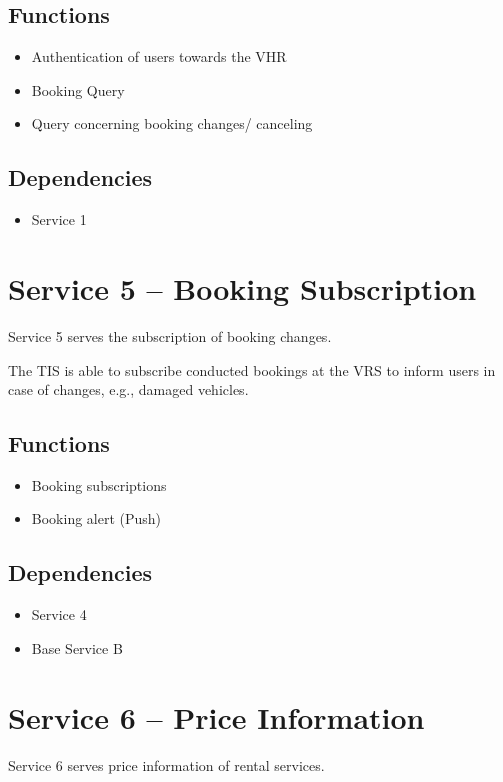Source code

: \subsection*{Functions}
\begin{itemize}
\item Authentication of users towards the VHR 
\item Booking Query
\item Query concerning booking changes/ canceling
\end{itemize}

\subsection*{Dependencies}
\begin{itemize}
\item Service 1
\end{itemize}

\section{Service 5 -- Booking Subscription}
\label{sec:Hierachiemodell:Dienst5}
Service 5 serves the subscription of booking changes.

The TIS is able to subscribe conducted bookings at the VRS to inform users in case of changes, e.g., damaged vehicles.
\subsection*{Functions}
\begin{itemize}
\item Booking subscriptions 
\item Booking alert (Push)
\end{itemize}

\subsection*{Dependencies}
\begin{itemize}
\item Service 4
\item Base Service B
\end{itemize}

\section{Service 6 -- Price Information}
\label{sec:Hierachiemodell:Dienst6}
Service 6 serves price information of rental services.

### YOUR TASK
Note how many lines in the material contain the string "label", and give that number alone.

### TASK OUTPUT
2